Comprehensive reporting. GenAIOps with prompt flow generates detailed reports for each variant configuration, allowing you to make informed decisions. The platform provides detailed metrics collection, experiments, and variant bulk runs for all runs and experiments, enabling data-driven decisions for both CSV and HTML files.
GenAIOps with prompt flow provides the following other features for customization:
- Bring-your-own-flows (BYOF) provides a complete platform for developing multiple use-cases related to LLM-infused applications.
- Configuration based development means there's no need to write extensive boilerplate code.
- Prompt experimentation and evaluation executes both locally and in the cloud.
- Notebooks for local prompt evaluation provide a library of functions for local experimentation.
- Endpoint testing within the pipeline after deployment checks endpoint availability and readiness.
- Optional human-in-the-loop validates prompt metrics before deployment.
GenAIOps stages
The GenAIOps lifecycle comprises four distinct stages:
Initialization. Clearly define the business objective, gather relevant data samples, establish a basic prompt structure, and craft a flow that enhances its capabilities.
Experimentation. Apply the flow to sample data, assess the prompt's performance, and refine the flow as needed. Continuously iterate until satisfied with the results.
Evaluation and refinement. Benchmark the flow's performance using a larger dataset, evaluate the prompt's effectiveness, and make refinements accordingly. Progress to the next stage if the results meet the desired standards.
Deployment. Optimize the flow for efficiency and effectiveness, deploy it in a production environment including A/B deployment, monitor its performance, gather user feedback, and use this information to further enhance the flow.
By adhering to this structured methodology, prompt flow empowers you to confidently develop, rigorously test, fine-tune, and deploy flows, leading to the creation of robust and sophisticated AI applications.

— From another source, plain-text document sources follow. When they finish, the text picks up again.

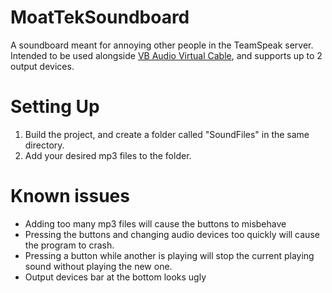 # MoatTekSoundboard
A soundboard meant for annoying other people in the TeamSpeak server.
Intended to be used alongside [VB Audio Virtual Cable](https://www.vb-audio.com/Cable/), and supports up to 2 output devices.

# Setting Up
1) Build the project, and create a folder called "SoundFiles" in the same directory.
2) Add your desired mp3 files to the folder.

# Known issues
- Adding too many mp3 files will cause the buttons to misbehave
- Pressing the buttons and changing audio devices too quickly will cause the program to crash.
- Pressing a button while another is playing will stop the current playing sound without playing the new one.
- Output devices bar at the bottom looks ugly
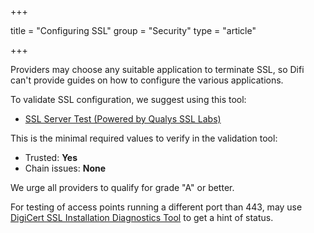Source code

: +++

title = "Configuring SSL"
group = "Security"
type = "article"

+++

Providers may choose any suitable application to terminate SSL, so Difi can't provide guides on how to configure the various applications.

To validate SSL configuration, we suggest using this tool:

* [SSL Server Test (Powered by Qualys SSL Labs)](https://www.ssllabs.com/ssltest/analyze.html)

This is the minimal required values to verify in the validation tool:

* Trusted: **Yes**
* Chain issues: **None**

We urge all providers to qualify for grade "A" or better.

For testing of access points running a different port than 443, may use [DigiCert SSL Installation Diagnostics Tool](https://www.digicert.com/help/) to get a hint of status.
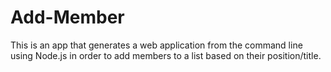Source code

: # Add-Member
This is an app that generates a web application from the command line using Node.js in order to add members to a list based on their position/title. 
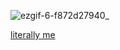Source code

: ![ezgif-6-f872d27940](https://github.com/user-attachments/assets/6de35ff8-0d70-4ebb-90bf-a0a3b18fd506)_

 [literally me](https://open.spotify.com/track/6gPqBegU4aDWoSYXeCyURA?si=36c6dd2d552a4271) 


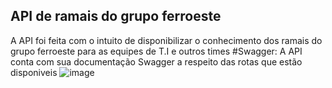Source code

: ## API de ramais do grupo ferroeste
A API foi feita com o intuito de disponibilizar o conhecimento dos ramais do grupo ferroeste para as equipes de T.I e outros times
#Swagger:
A API conta com sua documentação Swagger a respeito das rotas que estão disponiveis
![image](https://github.com/user-attachments/assets/d0a5e604-5756-4ee7-b65f-4ab9cd5b4624)


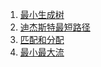 
1. [最小生成树](minimum_spanning_tree/index.md)
2. [迪杰斯特最短路径](dijstra/index.md)
3. [匹配和分配](match/index.md)
4. [最小最大流](flow/index.md)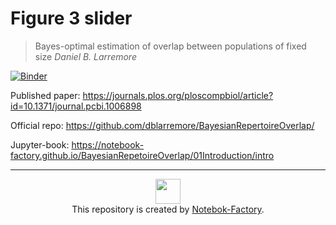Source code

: # Figure 3 slider
> Bayes-optimal estimation of overlap between populations of fixed size
*Daniel B. Larremore*  <br> 

[![Binder](https://mybinder.org/badge_logo.svg)](https://mybinder.org/v2/gh/zelenkastiot/Figure3_enhanced/master?urlpath=lab/tree/Fig3_final.ipynb)

Published paper: https://journals.plos.org/ploscompbiol/article?id=10.1371/journal.pcbi.1006898


Official repo: https://github.com/dblarremore/BayesianRepertoireOverlap/


Jupyter-book: https://notebook-factory.github.io/BayesianRepetoireOverlap/01Introduction/intro
<br>

<hr>
<p align="center">
<img src="https://avatars3.githubusercontent.com/u/63861117?s=200&v=4" style="width:40px;"></img> <br>
This repository is created by <a href="https://github.com/Notebook-Factory">Notebok-Factory</a>. 
</p>
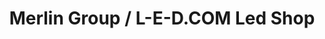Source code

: ---
title: "Merlin Group / L-E-D.COM Led Shop"
url: /lans/merlin-group-l-e-d-com-led-shop/
shop: Baumarkt
---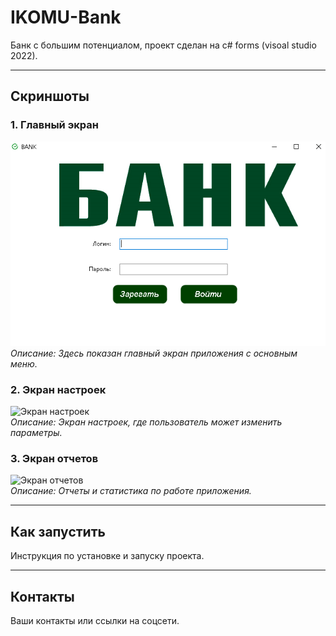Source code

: # IKOMU-Bank

Банк с большим потенциалом, проект сделан на c# forms (visoal studio 2022).

---

## Скриншоты

### 1. Главный экран
![Экран регистрации или входа](https://github.com/ikomu/IKOMU-Bank/blob/main/git%20hub%201.PNG)
*Описание: Здесь показан главный экран приложения с основным меню.*

### 2. Экран настроек
![Экран настроек](images/screenshot2.png)  
*Описание: Экран настроек, где пользователь может изменить параметры.*

### 3. Экран отчетов
![Экран отчетов](images/screenshot3.png)  
*Описание: Отчеты и статистика по работе приложения.*

---

## Как запустить

Инструкция по установке и запуску проекта.

---

## Контакты

Ваши контакты или ссылки на соцсети.
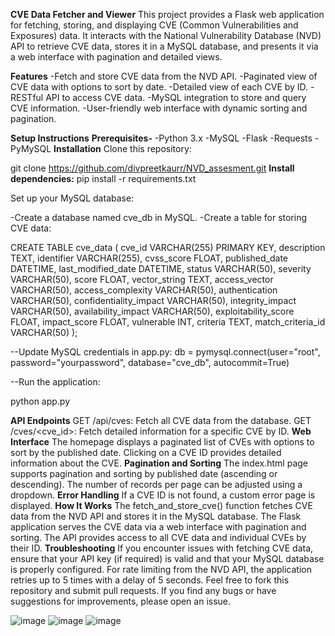 **CVE Data Fetcher and Viewer**
This project provides a Flask web application for fetching, storing, and displaying CVE (Common Vulnerabilities and Exposures) data. It interacts with the National Vulnerability Database (NVD) API to retrieve CVE data, stores it in a MySQL database, and presents it via a web interface with pagination and detailed views.

**Features**
-Fetch and store CVE data from the NVD API.
-Paginated view of CVE data with options to sort by date.
-Detailed view of each CVE by ID.
-RESTful API to access CVE data.
-MySQL integration to store and query CVE information.
-User-friendly web interface with dynamic sorting and pagination.

**Setup Instructions**
**Prerequisites-**
-Python 3.x
-MySQL
-Flask
-Requests
-PyMySQL
**Installation**
Clone this repository:

git clone https://github.com/divpreetkaurr/NVD_assesment.git
**Install dependencies:**
pip install -r requirements.txt

Set up your MySQL database:

-Create a database named cve_db in MySQL.
-Create a table for storing CVE data:

CREATE TABLE cve_data (
    cve_id VARCHAR(255) PRIMARY KEY,
    description TEXT,
    identifier VARCHAR(255),
    cvss_score FLOAT,
    published_date DATETIME,
    last_modified_date DATETIME,
    status VARCHAR(50),
    severity VARCHAR(50),
    score FLOAT,
    vector_string TEXT,
    access_vector VARCHAR(50),
    access_complexity VARCHAR(50),
    authentication VARCHAR(50),
    confidentiality_impact VARCHAR(50),
    integrity_impact VARCHAR(50),
    availability_impact VARCHAR(50),
    exploitability_score FLOAT,
    impact_score FLOAT,
    vulnerable INT,
    criteria TEXT,
    match_criteria_id VARCHAR(50)
);


--Update MySQL credentials in app.py:
db = pymysql.connect(user="root", password="yourpassword", database="cve_db", autocommit=True)


--Run the application:

python app.py

**API Endpoints**
GET /api/cves: Fetch all CVE data from the database.
GET /cves/<cve_id>: Fetch detailed information for a specific CVE by ID.
**Web Interface**
The homepage displays a paginated list of CVEs with options to sort by the published date.
Clicking on a CVE ID provides detailed information about the CVE.
**Pagination and Sorting**
The index.html page supports pagination and sorting by published date (ascending or descending).
The number of records per page can be adjusted using a dropdown.
**Error Handling**
If a CVE ID is not found, a custom error page is displayed.
**How It Works**
The fetch_and_store_cve() function fetches CVE data from the NVD API and stores it in the MySQL database.
The Flask application serves the CVE data via a web interface with pagination and sorting.
The API provides access to all CVE data and individual CVEs by their ID.
**Troubleshooting**
If you encounter issues with fetching CVE data, ensure that your API key (if required) is valid and that your MySQL database is properly configured.
For rate limiting from the NVD API, the application retries up to 5 times with a delay of 5 seconds.
Feel free to fork this repository and submit pull requests. If you find any bugs or have suggestions for improvements, please open an issue.


![image](https://github.com/user-attachments/assets/1b99aa44-01b7-4e01-8267-c942dfdf6ca6)
![image](https://github.com/user-attachments/assets/234ff776-3780-46e7-bfa5-9e4bb5346c25)
![image](https://github.com/user-attachments/assets/bbe14a59-88e7-419b-8127-b93945f0ca18)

The GenAIOps prompt flow template formalizes this structured methodology by using a code-first approach, and helps you build LLM-infused apps using prompt flow tools and process and GenAIOps prompt flow features. This template is available at GenAIOps with prompt flow template.
GenAIOps process flow
- In the initialization stage, you develop flows, prepare and curate data, and update GenAIOps related configuration files.
- After local development using Visual Studio Code with the Prompt Flow extension, you raise a pull request from the feature branch to the development branch. The pull request runs the build validation pipeline and the experimentation flows.

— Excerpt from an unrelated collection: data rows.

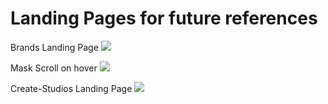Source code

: # Landing Pages for future references

Brands Landing Page
<img src=“/img/img1.png />

Mask Scroll on hover
<img src=“../img/img2.png />

Create-Studios Landing Page
<img src=“./img/img3.png />
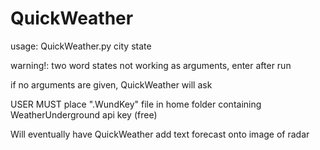 # QuickWeather
<p> usage: QuickWeather.py city state
<p> warning!: two word states not working as arguments, enter after run
<p> if no arguments are given, QuickWeather will ask 
<p> USER MUST place ".WundKey" file in home folder containing WeatherUnderground api key (free)
<p> Will eventually have QuickWeather add text forecast onto image of radar
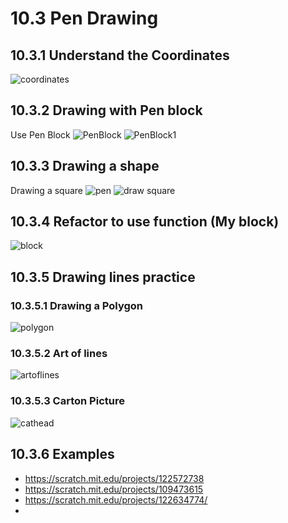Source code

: # 10.3 Pen Drawing

## 10.3.1 Understand the Coordinates

![coordinates](10.3.1.png)

## 10.3.2 Drawing with Pen block

Use Pen Block
![PenBlock](10.3.2.png)
![PenBlock1](10.3.2_penblocks.png)

## 10.3.3 Drawing a shape

Drawing a square
![pen](10.3.3.1_pen.png)
![draw square](10.3.3.2_drawsquare.png)

## 10.3.4 Refactor to use function (My block)

![block](10.3.4_useblock.png)

## 10.3.5 Drawing lines practice

### 10.3.5.1 Drawing a Polygon

![polygon](10.3.4.1_polygon.png)

### 10.3.5.2 Art of lines

![artoflines](10.3.4.2_artoflines.png)

### 10.3.5.3 Carton Picture

![cathead](10.3.4.3_Cathead.png)

## 10.3.6 Examples

- <https://scratch.mit.edu/projects/122572738>
- <https://scratch.mit.edu/projects/109473615>
- <https://scratch.mit.edu/projects/122634774/>
- 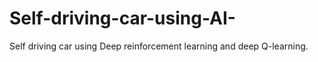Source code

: # Self-driving-car-using-AI-
Self driving car using Deep reinforcement learning and deep Q-learning. 
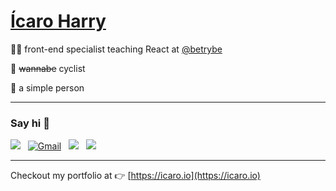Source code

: # [Ícaro Harry](https://icaro.io)

:man_technologist: front-end specialist teaching React at [@betrybe](https://www.betrybe.com/)

:bicyclist: <strike>wannabe</strike> cyclist

:raising_hand: a simple person

---

### Say hi 👋

<a href="https://www.linkedin.com/in/ícaro/"><img src="https://img.shields.io/badge/linkedin%20-%230077B5.svg?&style=flat&logo=linkedin&logoColor=white"/></a> &nbsp;
<a href="mailto:me@icaro.io"><img alt="Gmail" src="https://img.shields.io/badge/Gmail-D14836?style=flat&logo=gmail&logoColor=white" /></a> &nbsp;
<a href="https://instagram.com/icaroharry"><img src="https://img.shields.io/badge/-@icaroharry_-E4405F?style=flat&logo=Instagram&logoColor=white"/></a> &nbsp;
<a href="https://www.youtube.com/channel/UC96oOj0DO93zZP7K2vrEt4Q"><img src="https://img.shields.io/youtube/channel/subscribers/UC96oOj0DO93zZP7K2vrEt4Q?label=Youtube&logoColor=white&style=flat&logo=youtube"></a> &nbsp;

---

Checkout my portfolio at 👉 [https://icaro.io](https://icaro.io)
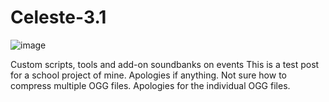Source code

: # Celeste-3.1
![image](https://user-images.githubusercontent.com/104603916/166845581-c2930978-36f6-4546-9f91-f84b7a6fdbc8.png)

Custom scripts, tools and add-on soundbanks on events
This is a test post for a school project of mine. Apologies if anything.
Not sure how to compress multiple OGG files. Apologies for the individual OGG files.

- You manually approve the pull request and merge code to the development branch.
- After the pull request merges to the development branch, the continuous integration (CI) pipeline for the dev environment runs. The CI pipeline runs both the experimentation and evaluation flows in sequence and registers the flows in the Azure Machine Learning Registry apart from other steps in the pipeline.
- After the CI pipeline execution completes, a continuous deployment (CD) trigger runs the CD pipeline, which deploys the standard flow from Azure Machine Learning Registry as an Azure Machine Learning online endpoint. The pipeline then runs integration and smoke tests on the deployed flow.

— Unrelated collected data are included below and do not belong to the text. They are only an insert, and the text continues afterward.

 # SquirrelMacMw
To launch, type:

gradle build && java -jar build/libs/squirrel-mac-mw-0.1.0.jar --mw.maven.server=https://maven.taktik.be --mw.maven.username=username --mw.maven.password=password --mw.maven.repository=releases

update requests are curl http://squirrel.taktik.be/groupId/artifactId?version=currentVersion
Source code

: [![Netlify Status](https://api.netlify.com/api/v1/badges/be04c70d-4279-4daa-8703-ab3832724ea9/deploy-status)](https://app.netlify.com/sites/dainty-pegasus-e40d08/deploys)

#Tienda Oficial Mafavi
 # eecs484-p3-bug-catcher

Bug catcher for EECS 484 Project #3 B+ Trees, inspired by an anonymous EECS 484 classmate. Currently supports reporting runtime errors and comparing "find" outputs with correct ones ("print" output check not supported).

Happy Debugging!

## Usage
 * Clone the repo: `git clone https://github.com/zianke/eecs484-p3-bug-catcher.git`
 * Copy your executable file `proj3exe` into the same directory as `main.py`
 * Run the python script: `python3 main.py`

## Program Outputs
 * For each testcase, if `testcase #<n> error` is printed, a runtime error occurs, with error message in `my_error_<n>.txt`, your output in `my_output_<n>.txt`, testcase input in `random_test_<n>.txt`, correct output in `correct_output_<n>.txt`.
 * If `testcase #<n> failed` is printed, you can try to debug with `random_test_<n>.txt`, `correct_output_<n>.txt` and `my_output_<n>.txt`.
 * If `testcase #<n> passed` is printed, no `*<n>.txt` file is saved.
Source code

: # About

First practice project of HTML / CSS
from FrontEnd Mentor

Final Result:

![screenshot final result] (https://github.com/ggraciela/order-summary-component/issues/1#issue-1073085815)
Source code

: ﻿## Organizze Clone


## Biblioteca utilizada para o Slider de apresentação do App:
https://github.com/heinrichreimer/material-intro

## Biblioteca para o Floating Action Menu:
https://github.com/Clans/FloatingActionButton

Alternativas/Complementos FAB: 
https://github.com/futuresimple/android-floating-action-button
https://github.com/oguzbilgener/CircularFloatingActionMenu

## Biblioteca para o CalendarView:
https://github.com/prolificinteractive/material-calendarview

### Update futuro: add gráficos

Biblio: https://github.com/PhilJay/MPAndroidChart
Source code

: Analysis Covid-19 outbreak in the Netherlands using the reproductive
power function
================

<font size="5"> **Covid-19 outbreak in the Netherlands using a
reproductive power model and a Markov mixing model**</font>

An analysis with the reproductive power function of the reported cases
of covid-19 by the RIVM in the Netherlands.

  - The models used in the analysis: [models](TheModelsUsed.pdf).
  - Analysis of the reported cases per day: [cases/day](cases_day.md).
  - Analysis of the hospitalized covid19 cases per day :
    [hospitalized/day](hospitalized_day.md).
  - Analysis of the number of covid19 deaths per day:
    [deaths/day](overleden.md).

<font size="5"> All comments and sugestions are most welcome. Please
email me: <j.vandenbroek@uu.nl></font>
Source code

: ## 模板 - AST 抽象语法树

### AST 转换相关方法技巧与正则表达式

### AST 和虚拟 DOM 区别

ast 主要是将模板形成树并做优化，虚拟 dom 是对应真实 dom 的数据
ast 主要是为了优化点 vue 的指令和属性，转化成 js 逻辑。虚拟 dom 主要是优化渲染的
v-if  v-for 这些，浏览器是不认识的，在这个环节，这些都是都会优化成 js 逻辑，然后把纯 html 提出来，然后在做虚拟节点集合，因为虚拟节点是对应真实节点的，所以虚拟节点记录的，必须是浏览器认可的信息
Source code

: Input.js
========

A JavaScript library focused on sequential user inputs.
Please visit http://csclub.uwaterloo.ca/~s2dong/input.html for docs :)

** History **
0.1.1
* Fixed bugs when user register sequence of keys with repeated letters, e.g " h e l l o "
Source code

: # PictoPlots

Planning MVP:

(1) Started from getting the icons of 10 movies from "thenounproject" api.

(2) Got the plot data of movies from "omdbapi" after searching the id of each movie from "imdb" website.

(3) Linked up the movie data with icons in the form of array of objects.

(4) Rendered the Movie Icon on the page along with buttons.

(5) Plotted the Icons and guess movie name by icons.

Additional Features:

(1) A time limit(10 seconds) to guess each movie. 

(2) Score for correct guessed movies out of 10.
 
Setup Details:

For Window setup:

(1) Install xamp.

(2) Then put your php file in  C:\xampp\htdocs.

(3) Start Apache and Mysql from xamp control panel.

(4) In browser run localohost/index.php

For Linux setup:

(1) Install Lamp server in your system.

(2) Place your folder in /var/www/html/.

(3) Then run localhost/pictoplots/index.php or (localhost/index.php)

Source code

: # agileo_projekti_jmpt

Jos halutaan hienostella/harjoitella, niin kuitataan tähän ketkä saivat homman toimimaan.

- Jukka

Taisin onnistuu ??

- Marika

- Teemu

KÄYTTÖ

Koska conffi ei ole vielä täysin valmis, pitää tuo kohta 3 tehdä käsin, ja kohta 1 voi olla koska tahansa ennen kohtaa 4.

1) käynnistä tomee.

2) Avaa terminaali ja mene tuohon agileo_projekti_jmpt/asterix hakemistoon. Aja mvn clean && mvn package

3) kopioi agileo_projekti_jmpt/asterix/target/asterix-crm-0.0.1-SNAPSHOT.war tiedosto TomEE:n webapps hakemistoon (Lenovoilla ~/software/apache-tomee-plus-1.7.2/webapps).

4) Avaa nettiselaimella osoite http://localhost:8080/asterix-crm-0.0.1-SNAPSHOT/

- You create a release branch from the development branch, or raise a pull request from the development branch to the release branch.
- You manually approve the pull request and merge code to the release branch. After the pull request is merged to the release branch, the CI pipeline for the production environment runs. The pipeline runs both the experimentation and evaluation flows in sequence and registers the flows in the Azure Machine Learning Registry apart from other steps in the pipeline.
- After the CI pipeline execution completes, a CD trigger runs the CD pipeline, which deploys the standard flow from the Azure Machine Learning Registry as an Azure Machine Learning online endpoint. The pipeline then runs integration and smoke tests on the deployed flow.